(Stored data)
______
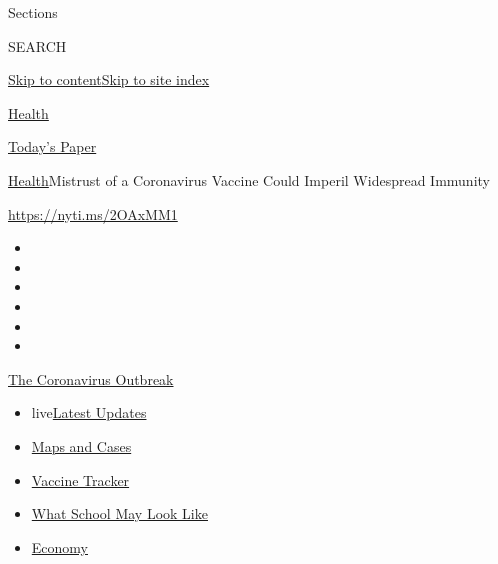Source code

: Sections

SEARCH

\protect\hyperlink{site-content}{Skip to
content}\protect\hyperlink{site-index}{Skip to site index}

\href{https://www.nytimes3xbfgragh.onion/section/health}{Health}

\href{https://myaccount.nytimes3xbfgragh.onion/auth/login?response_type=cookie\&client_id=vi}{}

\href{https://www.nytimes3xbfgragh.onion/section/todayspaper}{Today's
Paper}

\href{/section/health}{Health}\textbar{}Mistrust of a Coronavirus
Vaccine Could Imperil Widespread Immunity

\url{https://nyti.ms/2OAxMM1}

\begin{itemize}
\item
\item
\item
\item
\item
\item
\end{itemize}

\href{https://www.nytimes3xbfgragh.onion/news-event/coronavirus?action=click\&pgtype=Article\&state=default\&region=TOP_BANNER\&context=storylines_menu}{The
Coronavirus Outbreak}

\begin{itemize}
\tightlist
\item
  live\href{https://www.nytimes3xbfgragh.onion/2020/08/02/world/coronavirus-updates.html?action=click\&pgtype=Article\&state=default\&region=TOP_BANNER\&context=storylines_menu}{Latest
  Updates}
\item
  \href{https://www.nytimes3xbfgragh.onion/interactive/2020/us/coronavirus-us-cases.html?action=click\&pgtype=Article\&state=default\&region=TOP_BANNER\&context=storylines_menu}{Maps
  and Cases}
\item
  \href{https://www.nytimes3xbfgragh.onion/interactive/2020/science/coronavirus-vaccine-tracker.html?action=click\&pgtype=Article\&state=default\&region=TOP_BANNER\&context=storylines_menu}{Vaccine
  Tracker}
\item
  \href{https://www.nytimes3xbfgragh.onion/interactive/2020/07/29/us/schools-reopening-coronavirus.html?action=click\&pgtype=Article\&state=default\&region=TOP_BANNER\&context=storylines_menu}{What
  School May Look Like}
\item
  \href{https://www.nytimes3xbfgragh.onion/live/2020/07/31/business/stock-market-today-coronavirus?action=click\&pgtype=Article\&state=default\&region=TOP_BANNER\&context=storylines_menu}{Economy}
\end{itemize}

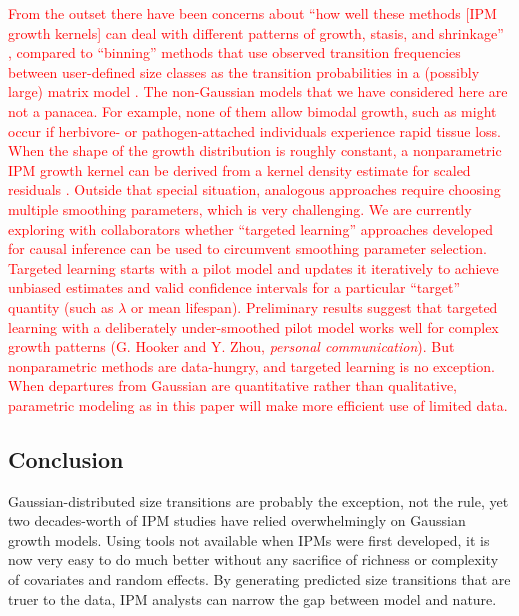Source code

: \documentclass[12pt]{article}
\newcommand{\new}{\textcolor{red}}
\begin{document}
\new{From the outset there have been concerns about ``how well these methods [IPM growth kernels] can deal with different patterns of growth, stasis, and shrinkage'' \citep[][p. 200]{morris-doak-2002}, compared to ``binning'' methods that use observed transition frequencies between 
user-defined size classes as the transition probabilities in a (possibly large) matrix model \citep{doak-critical-2021}. 
The non-Gaussian models that we have considered here are not a panacea. 
For example, none of them allow bimodal growth, such as might occur if herbivore- or pathogen-attached individuals experience rapid tissue loss. 
When the shape of the growth distribution is roughly constant, a nonparametric IPM growth kernel can be derived from a kernel density estimate for scaled residuals \citep[][p. 288]{ellner-etal-2016}. 
Outside that special situation, analogous approaches require choosing multiple smoothing parameters, which is very challenging. 
We are currently exploring with collaborators whether ``targeted learning'' approaches developed for causal inference \citep{vande-rose-2011} can be used to circumvent smoothing parameter selection. Targeted learning starts with a pilot model and updates it iteratively to achieve unbiased estimates and valid confidence intervals for a particular ``target'' quantity (such as $\lambda$ or mean lifespan). Preliminary results suggest that targeted learning with a deliberately under-smoothed pilot model works well for complex growth patterns (G. Hooker and Y. Zhou, \emph{personal communication}). But nonparametric methods are data-hungry, and targeted learning is no exception. When departures from Gaussian are quantitative rather than qualitative, parametric modeling as in this paper will make more efficient use of limited data.} 

 \subsection*{Conclusion}
Gaussian-distributed size transitions are probably the exception, not the rule, yet two decades-worth of IPM studies have relied overwhelmingly on Gaussian growth models. 
Using tools not available when IPMs were first developed, it is now very easy to do much better without any sacrifice of richness or complexity of covariates and random effects. 
By generating predicted size transitions that are truer to the data, IPM analysts can narrow the gap between model and nature. 

\newpage 


\end{document}
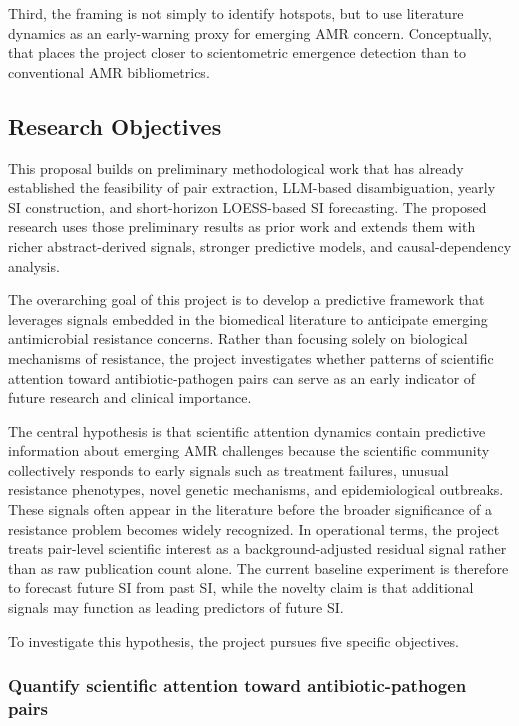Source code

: \documentclass[
]{article}
\begin{document}
Third, the framing is not simply to identify hotspots, but to use
literature dynamics as an early-warning proxy for emerging AMR concern.
Conceptually, that places the project closer to scientometric emergence
detection than to conventional AMR bibliometrics.


\subsection{Research Objectives}\label{research-objectives}

This proposal builds on preliminary methodological work that has
already established the feasibility of pair extraction, LLM-based
disambiguation, yearly SI construction, and short-horizon LOESS-based
SI forecasting. The proposed research uses those preliminary results as
prior work and extends them with richer abstract-derived signals,
stronger predictive models, and causal-dependency analysis.

The overarching goal of this project is to develop a predictive
framework that leverages signals embedded in the biomedical literature
to anticipate emerging antimicrobial resistance concerns. Rather than
focusing solely on biological mechanisms of resistance, the project
investigates whether patterns of scientific attention toward
antibiotic-pathogen pairs can serve as an early indicator of future
research and clinical importance.

The central hypothesis is that scientific attention dynamics contain
predictive information about emerging AMR challenges because the
scientific community collectively responds to early signals such as
treatment failures, unusual resistance phenotypes, novel genetic
mechanisms, and epidemiological outbreaks. These signals often appear in
the literature before the broader significance of a resistance problem
becomes widely recognized. In operational terms, the project treats
pair-level scientific interest as a background-adjusted residual signal
rather than as raw publication count alone. The current baseline
experiment is therefore to forecast future SI from past SI, while the
novelty claim is that additional signals may function as leading
predictors of future SI.

To investigate this hypothesis, the project pursues five specific
objectives.

\subsubsection{Quantify scientific attention toward
antibiotic-pathogen
pairs}\label{objective-1-quantify-scientific-attention-toward-antibiotic-pathogen-pairs}
\end{document}
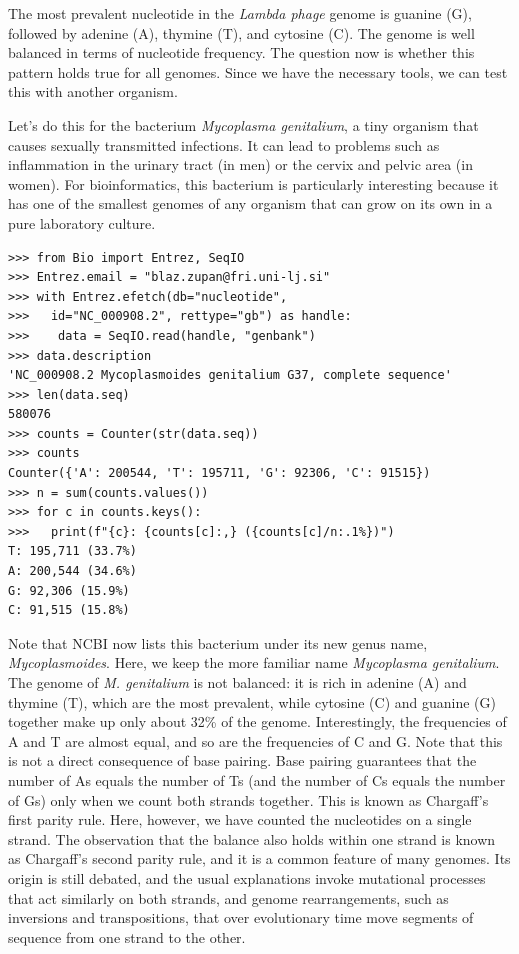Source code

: The most prevalent nucleotide in the {\em Lambda phage} genome is guanine (G), followed by adenine (A), thymine (T), and cytosine (C). The genome is well balanced in terms of nucleotide frequency. The question now is whether this pattern holds true for all genomes. Since we have the necessary tools, we can test this with another organism.

Let's do this for the bacterium {\em Mycoplasma genitalium}, a tiny organism that causes sexually transmitted infections. It can lead to problems such as inflammation in the urinary tract (in men) or the cervix and pelvic area (in women). For bioinformatics, this bacterium is particularly interesting because it has one of the smallest genomes of any organism that can grow on its own in a pure laboratory culture.

\vspace*{3mm}
\begin{lstlisting}
>>> from Bio import Entrez, SeqIO
>>> Entrez.email = "blaz.zupan@fri.uni-lj.si"
>>> with Entrez.efetch(db="nucleotide", 
>>>   id="NC_000908.2", rettype="gb") as handle:
>>>    data = SeqIO.read(handle, "genbank")
>>> data.description
'NC_000908.2 Mycoplasmoides genitalium G37, complete sequence'
>>> len(data.seq)
580076
>>> counts = Counter(str(data.seq))
>>> counts
Counter({'A': 200544, 'T': 195711, 'G': 92306, 'C': 91515})
>>> n = sum(counts.values())
>>> for c in counts.keys():
>>>   print(f"{c}: {counts[c]:,} ({counts[c]/n:.1%})")
T: 195,711 (33.7%)
A: 200,544 (34.6%)
G: 92,306 (15.9%)
C: 91,515 (15.8%)
\end{lstlisting}

Note that NCBI now lists this bacterium under its new genus name, {\em Mycoplasmoides}. Here, we keep the more familiar name {\em Mycoplasma genitalium}. The genome of {\em M. genitalium} is not balanced: it is rich in adenine (A) and thymine (T), which are the most prevalent, while cytosine (C) and guanine (G) together make up only about 32\% of the genome. Interestingly, the frequencies of A and T are almost equal, and so are the frequencies of C and G. Note that this is not a direct consequence of base pairing. Base pairing guarantees that the number of As equals the number of Ts (and the number of Cs equals the number of Gs) only when we count both strands together. This is known as Chargaff's first parity rule. Here, however, we have counted the nucleotides on a single strand. The observation that the balance also holds within one strand is known as Chargaff's second parity rule, and it is a common feature of many genomes. Its origin is still debated, and the usual explanations invoke mutational processes that act similarly on both strands, and genome rearrangements, such as inversions and transpositions, that over evolutionary time move segments of sequence from one strand to the other.

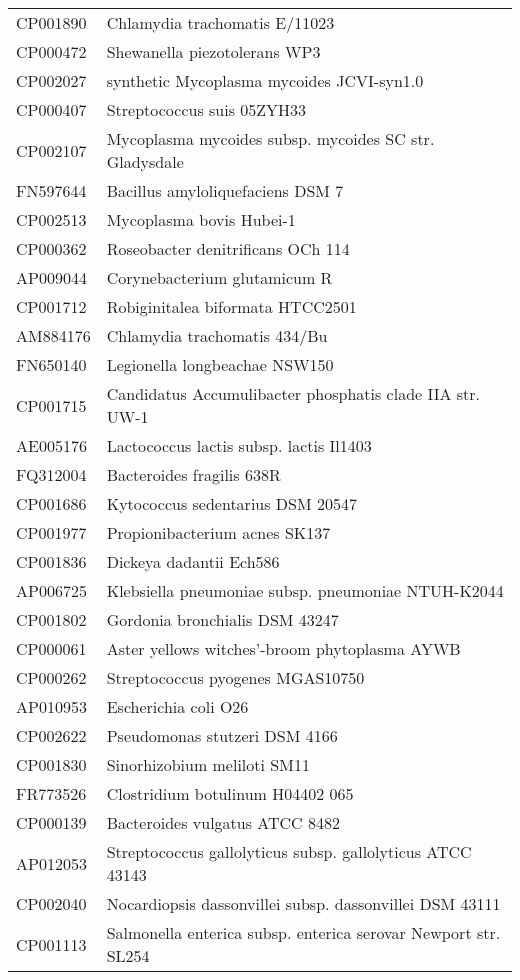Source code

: \begin{longtable}{ll}
CP001890 & Chlamydia trachomatis E/11023\\
CP000472 & Shewanella piezotolerans WP3\\
CP002027 & synthetic Mycoplasma mycoides JCVI-syn1.0\\
CP000407 & Streptococcus suis 05ZYH33\\
CP002107 & Mycoplasma mycoides subsp. mycoides SC str. Gladysdale\\
FN597644 & Bacillus amyloliquefaciens DSM 7\\
CP002513 & Mycoplasma bovis Hubei-1\\
CP000362 & Roseobacter denitrificans OCh 114\\
AP009044 & Corynebacterium glutamicum R\\
CP001712 & Robiginitalea biformata HTCC2501\\
AM884176 & Chlamydia trachomatis 434/Bu\\
FN650140 & Legionella longbeachae NSW150\\
CP001715 & Candidatus Accumulibacter phosphatis clade IIA str. UW-1\\
AE005176 & Lactococcus lactis subsp. lactis Il1403\\
FQ312004 & Bacteroides fragilis 638R\\
CP001686 & Kytococcus sedentarius DSM 20547\\
CP001977 & Propionibacterium acnes SK137\\
CP001836 & Dickeya dadantii Ech586\\
AP006725 & Klebsiella pneumoniae subsp. pneumoniae NTUH-K2044\\
CP001802 & Gordonia bronchialis DSM 43247\\
CP000061 & Aster yellows witches'-broom phytoplasma AYWB\\
CP000262 & Streptococcus pyogenes MGAS10750\\
AP010953 & Escherichia coli O26\\
CP002622 & Pseudomonas stutzeri DSM 4166\\
CP001830 & Sinorhizobium meliloti SM11\\
FR773526 & Clostridium botulinum H04402 065\\
CP000139 & Bacteroides vulgatus ATCC 8482\\
AP012053 & Streptococcus gallolyticus subsp. gallolyticus ATCC 43143\\
CP002040 & Nocardiopsis dassonvillei subsp. dassonvillei DSM 43111\\
CP001113 & Salmonella enterica subsp. enterica serovar Newport str. SL254\\

\end{longtable}

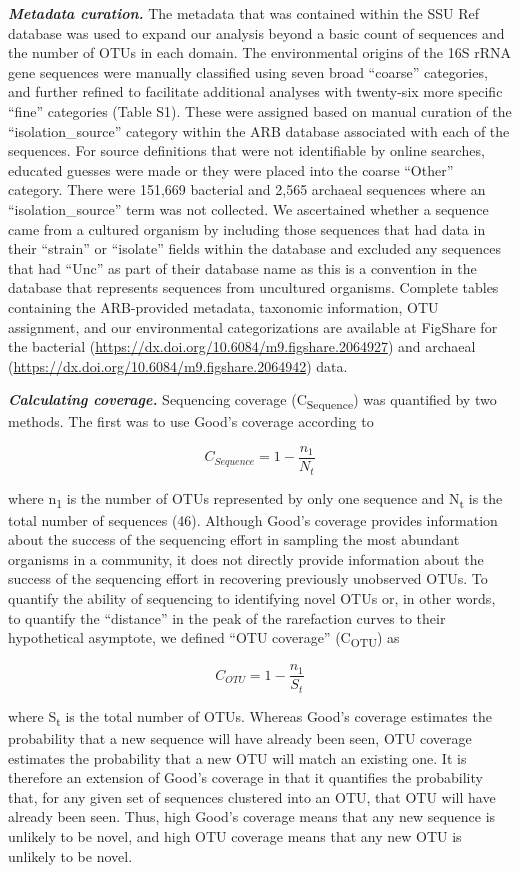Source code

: \documentclass[11pt,]{article}
\begin{document}
\textbf{\emph{Metadata curation.}} The metadata that was contained
within the SSU Ref database was used to expand our analysis beyond a
basic count of sequences and the number of OTUs in each domain. The
environmental origins of the 16S rRNA gene sequences were manually
classified using seven broad ``coarse'' categories, and further refined
to facilitate additional analyses with twenty-six more specific ``fine''
categories (Table S1). These were assigned based on manual curation of
the ``isolation\_source'' category within the ARB database associated
with each of the sequences. For source definitions that were not
identifiable by online searches, educated guesses were made or they were
placed into the coarse ``Other'' category. There were 151,669 bacterial
and 2,565 archaeal sequences where an ``isolation\_source'' term was not
collected. We ascertained whether a sequence came from a cultured
organism by including those sequences that had data in their ``strain''
or ``isolate'' fields within the database and excluded any sequences
that had ``Unc'' as part of their database name as this is a convention
in the database that represents sequences from uncultured organisms.
Complete tables containing the ARB-provided metadata, taxonomic
information, OTU assignment, and our environmental categorizations are
available at FigShare for the bacterial
(\url{https://dx.doi.org/10.6084/m9.figshare.2064927}) and archaeal
(\url{https://dx.doi.org/10.6084/m9.figshare.2064942}) data.

\textbf{\emph{Calculating coverage.}} Sequencing coverage
(C\textsubscript{Sequence}) was quantified by two methods. The first was
to use Good's coverage according to

\[C_{Sequence} = 1 - \frac{n_1}{N_t}\]

where n\textsubscript{1} is the number of OTUs represented by only one
sequence and N\textsubscript{t} is the total number of sequences (46).
Although Good's coverage provides information about the success of the
sequencing effort in sampling the most abundant organisms in a
community, it does not directly provide information about the success of
the sequencing effort in recovering previously unobserved OTUs. To
quantify the ability of sequencing to identifying novel OTUs or, in
other words, to quantify the ``distance'' in the peak of the rarefaction
curves to their hypothetical asymptote, we defined ``OTU coverage''
(C\textsubscript{OTU}) as

\[C_{OTU} = 1 - \frac{n_1}{S_t}\]

where S\textsubscript{t} is the total number of OTUs. Whereas Good's
coverage estimates the probability that a new sequence will have already
been seen, OTU coverage estimates the probability that a new OTU will
match an existing one. It is therefore an extension of Good's coverage
in that it quantifies the probability that, for any given set of
sequences clustered into an OTU, that OTU will have already been seen.
Thus, high Good's coverage means that any new sequence is unlikely to be
novel, and high OTU coverage means that any new OTU is unlikely to be
novel.
\end{document}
______
■ PROBLEM DETAILS: Nothing but the lines above from the one containing "experiment is therefore" through the one containing "objectives." should appear in the answer, each repeated exactly.

■ RESULT OF THIS EXERCISE:
experiment is therefore to forecast future SI from past SI, while the
novelty claim is that additional signals may function as leading
predictors of future SI.

To investigate this hypothesis, the project pursues five specific
objectives.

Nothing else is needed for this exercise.